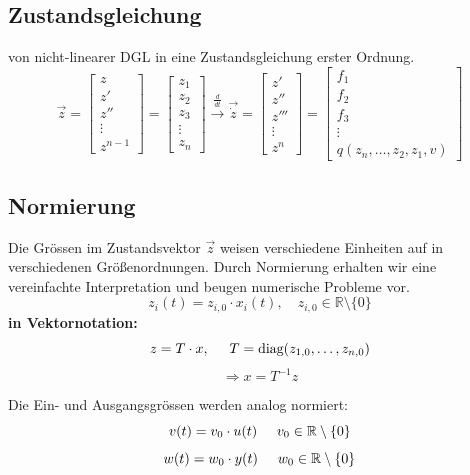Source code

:     \subsection{Zustandsgleichung}
	    von nicht-linearer DGL in eine Zustandsgleichung erster Ordnung. 
 	    \[\vec{z} = \begin{bmatrix} z \\ z' \\ z'' \\ \vdots \\z^{n-1} \end{bmatrix}  = \begin{bmatrix} z_1 \\ z_2 \\ z_3 \\ \vdots \\z_n \end{bmatrix}
         \xrightarrow{\frac{d}{dt}} \vec{\dot{z}} = \begin{bmatrix} z' \\ z'' \\ z''' \\ \vdots \\z^{n} \end{bmatrix} = \begin{bmatrix} f_1 \\ f_2 \\ f_3 \\ \vdots \\q(z_n,\hdots,z_2,z_1,v) \end{bmatrix}\]
         
    \subsection{Normierung}
        Die Grössen im Zustandsvektor $\vec{z}$ weisen verschiedene Einheiten auf in verschiedenen Größenordnungen. Durch Normierung erhalten wir eine vereinfachte Interpretation und beugen numerische Probleme vor. 
        \[z_i(t) = z_{i,0}\cdot x_i(t), \quad z_{i,0} \in\mathbb{R}\setminus\{0\} \] 
        \textbf{in Vektornotation:}
        \[ z = T \cdot x, \hspace{5mm}  T = \textrm{diag}(z_{1,0},\hdots,z_{n,0})\] 
        \[\Rightarrow x=T^{-1}z\]
    
        Die Ein- und Ausgangsgrössen werden analog normiert:
        \[v(t) = v_0 \cdot u(t) \hspace{5mm} v_0 \in\mathbb{R}\setminus\{0\}\]
        \[w(t) = w_0 \cdot y(t) \hspace{5mm} w_0 \in\mathbb{R}\setminus\{0\}\]
    
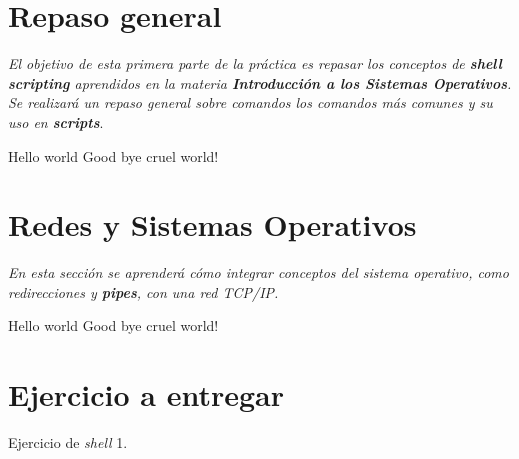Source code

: \section{Repaso general}

\textit{El objetivo de esta primera parte de la práctica es repasar los
  conceptos de \textbf{shell scripting} aprendidos en la materia
  \textbf{Introducción a los Sistemas Operativos}. Se realizará un repaso
  general sobre comandos los comandos más comunes y su uso en
  \textbf{scripts}}.

\begin{questions}
\question Hello world
\question Good bye cruel world!
\end{questions}

\section{Redes y Sistemas Operativos}

\textit{En esta sección se aprenderá cómo integrar conceptos del sistema
  operativo, como redirecciones y \textbf{pipes}, con una red TCP/IP.}

\begin{questions}
\question Hello world
\question Good bye cruel world!
\end{questions}

\section{Ejercicio a entregar}

Ejercicio de \textit{shell} 1.
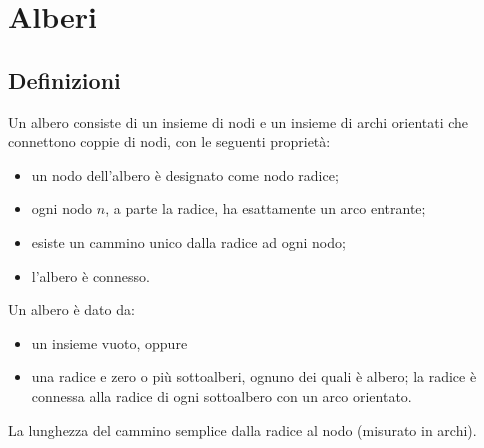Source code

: 
\ifsubfile
\pagestyle{plain}
\setcounter{chapter}{5}
\usepackage[
    parfill=30pt, %
]{parskip}



\fi
\chapter{Alberi}


\section{Definizioni}

\begin{definition}
Un albero consiste di un insieme di nodi e un insieme di archi orientati che connettono coppie di nodi, con le seguenti proprietà:
\begin{itemize}
	\item un nodo dell'albero è designato come nodo radice;
	\item ogni nodo \(n\), a parte la radice, ha esattamente un arco entrante;
	\item esiste un cammino unico dalla radice ad ogni nodo;
	\item l'albero è connesso.
\end{itemize}
\end{definition}

\begin{definition}
Un albero è dato da:
\begin{itemize}
	\item un insieme vuoto, oppure
	\item una radice e zero o più sottoalberi, ognuno dei quali è albero; la radice è connessa alla radice di ogni sottoalbero con un arco orientato.
\end{itemize}
\end{definition}

\begin{definition}
La lunghezza del cammino semplice dalla radice al nodo (misurato in archi).
\end{definition}

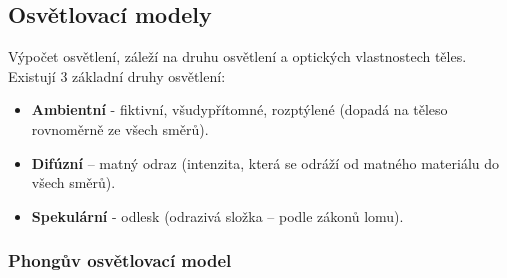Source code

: \subsection{Osvětlovací modely}
Výpočet osvětlení, záleží na druhu osvětlení a optických vlastnostech těles. Existují 3 základní druhy osvětlení:
\begin{itemize}
 	\item \textbf{Ambientní}  - fiktivní, všudypřítomné, rozptýlené (dopadá na těleso rovnoměrně ze všech směrů).
 	\item \textbf{Difúzní} – matný odraz (intenzita, která se odráží od matného materiálu do všech směrů).
 	\item \textbf{Spekulární}  - odlesk (odrazivá složka – podle zákonů lomu).
\end{itemize}
\subsubsection{Phongův osvětlovací model}
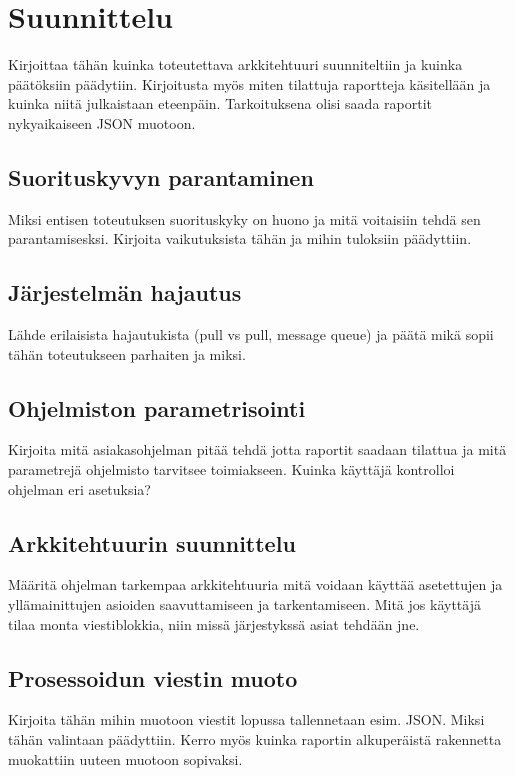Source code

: \chapter{Suunnittelu}
\label{ch:suunnittelu}
Kirjoittaa tähän kuinka toteutettava arkkitehtuuri suunniteltiin ja kuinka päätöksiin päädytiin. Kirjoitusta myös miten tilattuja raportteja käsitellään ja kuinka niitä julkaistaan eteenpäin. Tarkoituksena olisi saada raportit nykyaikaiseen JSON muotoon.

\section{Suorituskyvyn parantaminen}
Miksi entisen toteutuksen suorituskyky on huono ja mitä voitaisiin tehdä sen parantamisesksi. Kirjoita vaikutuksista tähän ja mihin tuloksiin päädyttiin.

\section{Järjestelmän hajautus}
Lähde erilaisista hajautukista (pull vs pull, message queue) ja päätä mikä sopii tähän toteutukseen parhaiten ja miksi. 

\section{Ohjelmiston parametrisointi}
Kirjoita mitä asiakasohjelman pitää tehdä jotta raportit saadaan tilattua ja mitä parametrejä ohjelmisto tarvitsee toimiakseen. Kuinka käyttäjä kontrolloi ohjelman eri asetuksia?

\section{Arkkitehtuurin suunnittelu}
Määritä ohjelman tarkempaa arkkitehtuuria mitä voidaan käyttää asetettujen ja yllämainittujen asioiden saavuttamiseen ja tarkentamiseen. Mitä jos käyttäjä tilaa monta viestiblokkia, niin missä järjestykssä asiat tehdään jne.

\section{Prosessoidun viestin muoto}
Kirjoita tähän mihin muotoon viestit lopussa tallennetaan esim. JSON. Miksi tähän valintaan päädyttiin. Kerro myös kuinka raportin alkuperäistä rakennetta muokattiin uuteen muotoon sopivaksi.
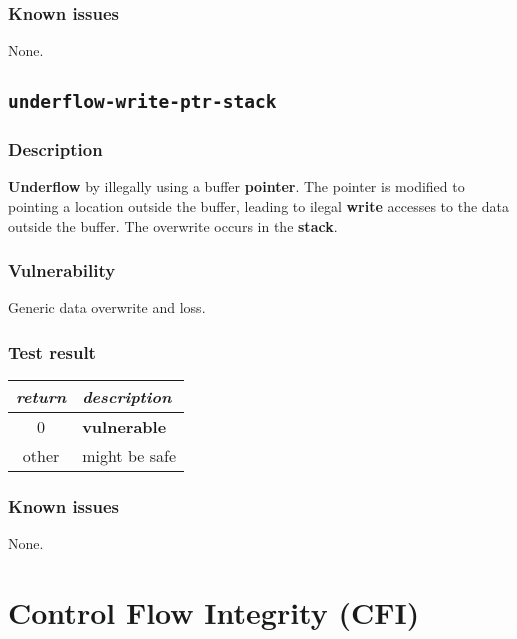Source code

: \documentclass[a4paper]{book}
\begin{document}
\subsubsection{Known issues}

None.

\newpage

\subsection{\texttt{underflow-write-ptr-stack}}\label{test-underflow-write-ptr-stack}

\subsubsection{Description}

\textbf{Underflow} by illegally using a buffer \textbf{pointer}.
The pointer is modified to pointing a location outside the buffer,
leading to ilegal \textbf{write} accesses to the data outside the buffer.
The overwrite occurs in the \textbf{stack}.

\subsubsection{Vulnerability}
Generic data overwrite and loss.

\subsubsection{Test result}

\begin{tabular}{cl}
  \toprule
  \emph{return}  & \emph{description} \\
  \midrule
  0              & \textbf{vulnerable} \\
  other          & might be safe \\
  \bottomrule
\end{tabular}

\subsubsection{Known issues}

None.

\newpage

\section{Control Flow Integrity (CFI)}
\end{document}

· · · · ·

Excluding the pictures, transcribe each entry above word for word.

Source code

:     \subsection{Zustandsgleichung}
	    von nicht-linearer DGL in eine Zustandsgleichung erster Ordnung. 
 	    \[\vec{z} = \begin{bmatrix} z \\ z' \\ z'' \\ \vdots \\z^{n-1} \end{bmatrix}  = \begin{bmatrix} z_1 \\ z_2 \\ z_3 \\ \vdots \\z_n \end{bmatrix}
         \xrightarrow{\frac{d}{dt}} \vec{\dot{z}} = \begin{bmatrix} z' \\ z'' \\ z''' \\ \vdots \\z^{n} \end{bmatrix} = \begin{bmatrix} f_1 \\ f_2 \\ f_3 \\ \vdots \\q(z_n,\hdots,z_2,z_1,v) \end{bmatrix}\]
         
    \subsection{Normierung}
        Die Grössen im Zustandsvektor $\vec{z}$ weisen verschiedene Einheiten auf in verschiedenen Größenordnungen. Durch Normierung erhalten wir eine vereinfachte Interpretation und beugen numerische Probleme vor. 
        \[z_i(t) = z_{i,0}\cdot x_i(t), \quad z_{i,0} \in\mathbb{R}\setminus\{0\} \] 
        \textbf{in Vektornotation:}
        \[ z = T \cdot x, \hspace{5mm}  T = \textrm{diag}(z_{1,0},\hdots,z_{n,0})\] 
        \[\Rightarrow x=T^{-1}z\]
    
        Die Ein- und Ausgangsgrössen werden analog normiert:
        \[v(t) = v_0 \cdot u(t) \hspace{5mm} v_0 \in\mathbb{R}\setminus\{0\}\]
        \[w(t) = w_0 \cdot y(t) \hspace{5mm} w_0 \in\mathbb{R}\setminus\{0\}\]
    
Source code

: \section{Repaso general}

\textit{El objetivo de esta primera parte de la práctica es repasar los
  conceptos de \textbf{shell scripting} aprendidos en la materia
  \textbf{Introducción a los Sistemas Operativos}. Se realizará un repaso
  general sobre comandos los comandos más comunes y su uso en
  \textbf{scripts}}.

\begin{questions}
\question Hello world
\question Good bye cruel world!
\end{questions}

\section{Redes y Sistemas Operativos}

\textit{En esta sección se aprenderá cómo integrar conceptos del sistema
  operativo, como redirecciones y \textbf{pipes}, con una red TCP/IP.}

\begin{questions}
\question Hello world
\question Good bye cruel world!
\end{questions}

\section{Ejercicio a entregar}

Ejercicio de \textit{shell} 1.
Source code

: 
\ifsubfile
\pagestyle{plain}
\setcounter{chapter}{5}
\usepackage[
    parfill=30pt, %
]{parskip}



\fi
\chapter{Alberi}


\section{Definizioni}

\begin{definition}
Un albero consiste di un insieme di nodi e un insieme di archi orientati che connettono coppie di nodi, con le seguenti proprietà:
\begin{itemize}
	\item un nodo dell'albero è designato come nodo radice;
	\item ogni nodo \(n\), a parte la radice, ha esattamente un arco entrante;
	\item esiste un cammino unico dalla radice ad ogni nodo;
	\item l'albero è connesso.
\end{itemize}
\end{definition}

\begin{definition}
Un albero è dato da:
\begin{itemize}
	\item un insieme vuoto, oppure
	\item una radice e zero o più sottoalberi, ognuno dei quali è albero; la radice è connessa alla radice di ogni sottoalbero con un arco orientato.
\end{itemize}
\end{definition}

\begin{definition}
La lunghezza del cammino semplice dalla radice al nodo (misurato in archi).
\end{definition}

Source code

: \subsection{Osvětlovací modely}
Výpočet osvětlení, záleží na druhu osvětlení a optických vlastnostech těles. Existují 3 základní druhy osvětlení:
\begin{itemize}
 	\item \textbf{Ambientní}  - fiktivní, všudypřítomné, rozptýlené (dopadá na těleso rovnoměrně ze všech směrů).
 	\item \textbf{Difúzní} – matný odraz (intenzita, která se odráží od matného materiálu do všech směrů).
 	\item \textbf{Spekulární}  - odlesk (odrazivá složka – podle zákonů lomu).
\end{itemize}
\subsubsection{Phongův osvětlovací model}
Source code

: \chapter{Suunnittelu}
\label{ch:suunnittelu}
Kirjoittaa tähän kuinka toteutettava arkkitehtuuri suunniteltiin ja kuinka päätöksiin päädytiin. Kirjoitusta myös miten tilattuja raportteja käsitellään ja kuinka niitä julkaistaan eteenpäin. Tarkoituksena olisi saada raportit nykyaikaiseen JSON muotoon.

\section{Suorituskyvyn parantaminen}
Miksi entisen toteutuksen suorituskyky on huono ja mitä voitaisiin tehdä sen parantamisesksi. Kirjoita vaikutuksista tähän ja mihin tuloksiin päädyttiin.

\section{Järjestelmän hajautus}
Lähde erilaisista hajautukista (pull vs pull, message queue) ja päätä mikä sopii tähän toteutukseen parhaiten ja miksi. 

\section{Ohjelmiston parametrisointi}
Kirjoita mitä asiakasohjelman pitää tehdä jotta raportit saadaan tilattua ja mitä parametrejä ohjelmisto tarvitsee toimiakseen. Kuinka käyttäjä kontrolloi ohjelman eri asetuksia?

\section{Arkkitehtuurin suunnittelu}
Määritä ohjelman tarkempaa arkkitehtuuria mitä voidaan käyttää asetettujen ja yllämainittujen asioiden saavuttamiseen ja tarkentamiseen. Mitä jos käyttäjä tilaa monta viestiblokkia, niin missä järjestykssä asiat tehdään jne.

\section{Prosessoidun viestin muoto}
Kirjoita tähän mihin muotoon viestit lopussa tallennetaan esim. JSON. Miksi tähän valintaan päädyttiin. Kerro myös kuinka raportin alkuperäistä rakennetta muokattiin uuteen muotoon sopivaksi.
Source code

: \documentclass[a4paper]{book}
\begin{document}
\subsubsection{Known issues}

None.

\newpage

\subsection{\texttt{underflow-write-ptr-stack}}\label{test-underflow-write-ptr-stack}

\subsubsection{Description}

\textbf{Underflow} by illegally using a buffer \textbf{pointer}.
The pointer is modified to pointing a location outside the buffer,
leading to ilegal \textbf{write} accesses to the data outside the buffer.
The overwrite occurs in the \textbf{stack}.

\subsubsection{Vulnerability}
Generic data overwrite and loss.

\subsubsection{Test result}

\begin{tabular}{cl}
  \toprule
  \emph{return}  & \emph{description} \\
  \midrule
  0              & \textbf{vulnerable} \\
  other          & might be safe \\
  \bottomrule
\end{tabular}

\subsubsection{Known issues}

None.

\newpage

\section{Control Flow Integrity (CFI)}
\end{document}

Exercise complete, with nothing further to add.